This phenomenon affects multiple aspects of life in contemporary society, including but not limited to job prospects, romantic relationships, media portrayal and athletics. Unrealistic and unattainable beauty standards objectify human beings, reducing them to their physical characteristics alone. When it comes to height ideals, men bear the brunt of stigmatisation.
"I do not understand why short men think they can talk to me", a 22-year-old woman expressed this sentiment to her friend in a conversation about their preferences in men. The "conventionally pretty woman meets a conventionally handsome man" trope that we are accustomed to seeing on screen has undeniably played a part in perpetuating this discrimination.
When was the last time TV showed you a romantic relationship between a tall woman and a shorter man?
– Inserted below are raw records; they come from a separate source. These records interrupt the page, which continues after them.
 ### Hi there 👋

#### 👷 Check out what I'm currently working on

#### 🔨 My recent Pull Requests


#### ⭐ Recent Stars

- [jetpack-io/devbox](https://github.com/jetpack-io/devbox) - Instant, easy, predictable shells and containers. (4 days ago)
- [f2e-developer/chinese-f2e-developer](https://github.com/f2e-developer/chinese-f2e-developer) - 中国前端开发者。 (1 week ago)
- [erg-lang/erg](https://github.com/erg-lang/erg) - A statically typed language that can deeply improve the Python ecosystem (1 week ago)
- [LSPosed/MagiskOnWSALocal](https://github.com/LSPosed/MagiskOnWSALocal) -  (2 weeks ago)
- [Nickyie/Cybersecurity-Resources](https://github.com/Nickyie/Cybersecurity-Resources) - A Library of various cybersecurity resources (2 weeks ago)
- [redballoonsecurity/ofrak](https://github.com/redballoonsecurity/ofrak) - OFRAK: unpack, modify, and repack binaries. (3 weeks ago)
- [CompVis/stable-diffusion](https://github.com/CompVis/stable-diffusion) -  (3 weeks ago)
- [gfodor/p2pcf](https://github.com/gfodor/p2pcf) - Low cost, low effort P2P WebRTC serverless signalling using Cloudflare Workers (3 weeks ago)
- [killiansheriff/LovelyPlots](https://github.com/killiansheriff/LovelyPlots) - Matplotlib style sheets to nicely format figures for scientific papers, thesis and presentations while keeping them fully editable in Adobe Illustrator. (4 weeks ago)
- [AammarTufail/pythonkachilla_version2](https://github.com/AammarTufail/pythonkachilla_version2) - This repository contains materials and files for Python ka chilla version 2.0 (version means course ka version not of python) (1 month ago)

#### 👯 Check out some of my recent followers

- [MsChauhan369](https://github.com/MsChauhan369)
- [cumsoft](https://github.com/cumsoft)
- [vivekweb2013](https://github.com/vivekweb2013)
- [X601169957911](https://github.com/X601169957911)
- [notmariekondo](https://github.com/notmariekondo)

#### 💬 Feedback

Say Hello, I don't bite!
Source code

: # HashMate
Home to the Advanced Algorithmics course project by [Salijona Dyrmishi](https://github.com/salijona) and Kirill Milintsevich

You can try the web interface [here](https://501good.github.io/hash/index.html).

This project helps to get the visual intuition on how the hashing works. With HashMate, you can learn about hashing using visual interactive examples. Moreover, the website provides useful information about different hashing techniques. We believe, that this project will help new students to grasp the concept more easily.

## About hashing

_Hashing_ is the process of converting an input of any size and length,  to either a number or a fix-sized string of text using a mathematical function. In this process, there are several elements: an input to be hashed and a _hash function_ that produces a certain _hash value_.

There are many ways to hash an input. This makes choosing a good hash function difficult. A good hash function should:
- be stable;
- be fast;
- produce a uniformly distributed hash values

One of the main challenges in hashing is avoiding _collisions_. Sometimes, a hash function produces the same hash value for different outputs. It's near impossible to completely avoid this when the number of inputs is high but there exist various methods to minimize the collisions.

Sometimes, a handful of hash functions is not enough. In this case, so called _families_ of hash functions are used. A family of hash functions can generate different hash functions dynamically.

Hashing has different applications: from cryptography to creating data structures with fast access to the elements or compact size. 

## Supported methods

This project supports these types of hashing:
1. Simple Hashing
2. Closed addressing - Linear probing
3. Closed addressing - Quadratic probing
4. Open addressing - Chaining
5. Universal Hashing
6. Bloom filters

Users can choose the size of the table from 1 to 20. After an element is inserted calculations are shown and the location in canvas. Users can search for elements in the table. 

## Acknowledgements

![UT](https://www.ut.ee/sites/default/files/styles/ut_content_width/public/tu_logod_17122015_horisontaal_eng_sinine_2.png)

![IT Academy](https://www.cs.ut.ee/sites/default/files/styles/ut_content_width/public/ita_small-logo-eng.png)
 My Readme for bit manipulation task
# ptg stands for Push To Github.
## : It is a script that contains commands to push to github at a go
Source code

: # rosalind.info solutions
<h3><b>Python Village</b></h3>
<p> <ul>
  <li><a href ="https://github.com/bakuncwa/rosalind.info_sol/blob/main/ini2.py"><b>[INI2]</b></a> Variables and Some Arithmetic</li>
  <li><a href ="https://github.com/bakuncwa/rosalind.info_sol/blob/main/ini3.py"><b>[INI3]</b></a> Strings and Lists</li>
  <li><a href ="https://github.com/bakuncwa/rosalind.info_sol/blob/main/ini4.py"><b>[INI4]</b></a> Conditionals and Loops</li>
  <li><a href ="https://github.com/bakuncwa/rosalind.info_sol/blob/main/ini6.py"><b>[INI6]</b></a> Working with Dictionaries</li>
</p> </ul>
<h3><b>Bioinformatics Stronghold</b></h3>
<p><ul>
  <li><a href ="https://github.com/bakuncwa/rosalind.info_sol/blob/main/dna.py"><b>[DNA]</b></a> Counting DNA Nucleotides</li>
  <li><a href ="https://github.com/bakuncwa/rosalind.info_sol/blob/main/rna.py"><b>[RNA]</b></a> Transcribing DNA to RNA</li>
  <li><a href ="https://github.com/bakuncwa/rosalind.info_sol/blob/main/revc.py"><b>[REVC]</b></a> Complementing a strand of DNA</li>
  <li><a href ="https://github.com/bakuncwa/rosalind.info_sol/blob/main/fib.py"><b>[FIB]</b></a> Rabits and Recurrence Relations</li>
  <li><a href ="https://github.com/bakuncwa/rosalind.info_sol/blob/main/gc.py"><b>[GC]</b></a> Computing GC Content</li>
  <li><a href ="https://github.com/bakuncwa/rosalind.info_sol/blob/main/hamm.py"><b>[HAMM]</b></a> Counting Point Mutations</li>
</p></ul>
The dearth of diversity on screen reinforces these stereotypes, resulting in the attractiveness of men being judged as proportional to their height.
Countless social science surveys have delineated the role played by mass attitudes in the institutional privileging of tall people. The public uncritically attributes positive traits such as intelligence, likeability, dependability, and leadership to tallness.
According to Arianne Cohen, author of "The Tall Book", men who are taller get promoted more, paid more and are considered better leaders than their shorter counterparts, not because they are more deserving, but because, "They've sort of gotten a halo in the society at this point", she says.
A study conducted by Andrew Leigh, an economist at the Australian National University, found that men who are 6-feet tall had annual incomes nearly 1,000 dollars more than men only 2 inches shorter, simply because taller people are perceived to be more intelligent and powerful.
Unsurprisingly, these advantages are conferred partly because taller people tend to exude confidence and leadership.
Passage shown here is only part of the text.